# MDIA, i need info please



## codeworks (Jun 20, 2011)

Does anyone have information on MDIA, and how Electrical Inspections work in Pittsburgh, PA. I heard electrical contractors can "use whatever agency they want to", that the 380 IBEW base pay for an inspector is 13k year, the rest of your income is "based on commisions" related to the number of inspections you perform, and if the inspector "recruits more work" they make more $ . Inside or outside info would be helpful, I've got a big ol' question mark over my head right now.  thanks in advance


----------



## mark handler (Jun 20, 2011)

MDIA. Mortgage Disclosure Improvement Act?


----------



## codeworks (Jun 20, 2011)

Middle Department Inspection Agency, Wexford, PA , 3rd party inspection agency with contracts currently in 6 states. Looking for inspectors, specifically electric right now, but pay scale, etc, sounds "off" to me.


----------



## inspecterbake (Jun 20, 2011)

They pay you a percentage based on inspection fee's not a bad company just gotta watch your back they still have alot of good ole boy's. I worked for that company for a year and had a job open up at a municipality just thought at the time this job was a little more secure. I still work close with some of there inspectors who do quite well as long as you are getting commercial work.


----------



## codeworks (Jun 20, 2011)

Can you provide me with more information? A PM or something maybe? I'd really like a good scoop on how it all works. Especially before I decide to relocate, which is what it means if I'm serious about it. Just sounds weird. How do inspectors  get more work for themselves?


----------



## JBI (Jun 20, 2011)

You get more work by getting your name out there (salesmanship) and doing a good job (reputation).
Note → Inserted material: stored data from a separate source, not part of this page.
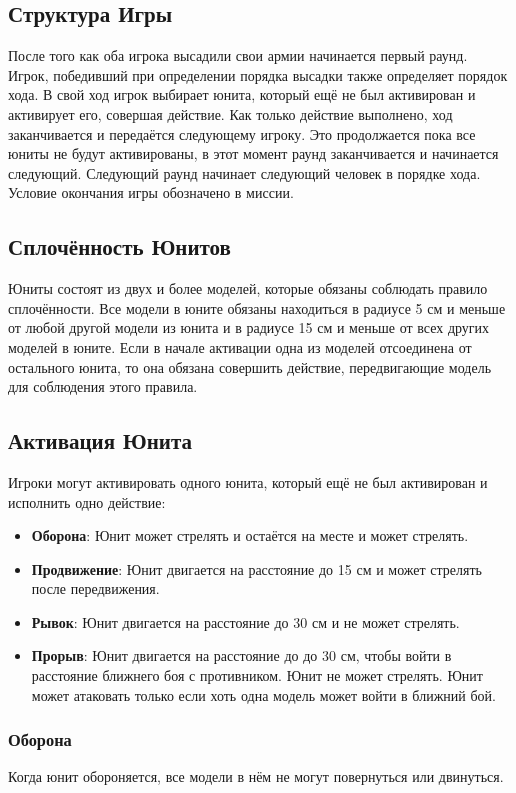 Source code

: \documentclass[twocolumn]{article}
\newcommand{\h}[1]{\textbf{#1}}
\begin{document}
\subsection{Структура Игры}
После того как оба игрока высадили свои армии начинается первый раунд. Игрок, победивший при определении порядка высадки также определяет порядок хода. В свой ход игрок выбирает юнита, который ещё не был активирован и активирует его, совершая действие. Как только действие выполнено, ход заканчивается и передаётся следующему игроку. Это продолжается пока все юниты не будут активированы, в этот момент раунд заканчивается и начинается следующий. Следующий раунд начинает следующий человек в порядке хода. Условие окончания игры обозначено в миссии.

\subsection{Сплочённость Юнитов}
Юниты состоят из двух и более моделей, которые обязаны соблюдать правило сплочённости.
Все модели в юните обязаны находиться в радиусе 5 см и меньше от любой другой модели из юнита и в радиусе 15 см и меньше от всех других моделей в юните. 
Если в начале активации одна из моделей отсоединена от остального юнита, то она обязана совершить действие, передвигающие модель для соблюдения этого правила.

\subsection{Активация Юнита}
Игроки могут активировать одного юнита, который ещё не был активирован и исполнить одно действие:
\begin{itemize}
    \item \h{Оборона}: Юнит может стрелять и остаётся на месте и может стрелять.
    \item \h{Продвижение}: Юнит двигается на расстояние до 15 см и может стрелять после передвижения.
    \item \h{Рывок}: Юнит двигается на расстояние до 30 см и не может стрелять.
    \item \h{Прорыв}: Юнит двигается на расстояние до до 30 см, чтобы войти в расстояние ближнего боя с противником. Юнит не может стрелять. Юнит может атаковать только если хоть одна модель может войти в ближний бой.
\end{itemize}

\newpage


\subsubsection{Оборона}
Когда юнит обороняется, все модели в нём не могут повернуться или двинуться.
\end{document}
Like all big companies, they have good, bad and everything in between. I've worked (mostly) with some good inspectors from MDIA. I've heard of more bad ones than I've met myself. If you are good at what they need you for, you probably won't be lacking for work.

It will require some travel as underwriters usually have large territories.

If they want you to work in NYS, you'll need to contact each jurisdiction first to see what may be required of you (document your training, etc.).


----------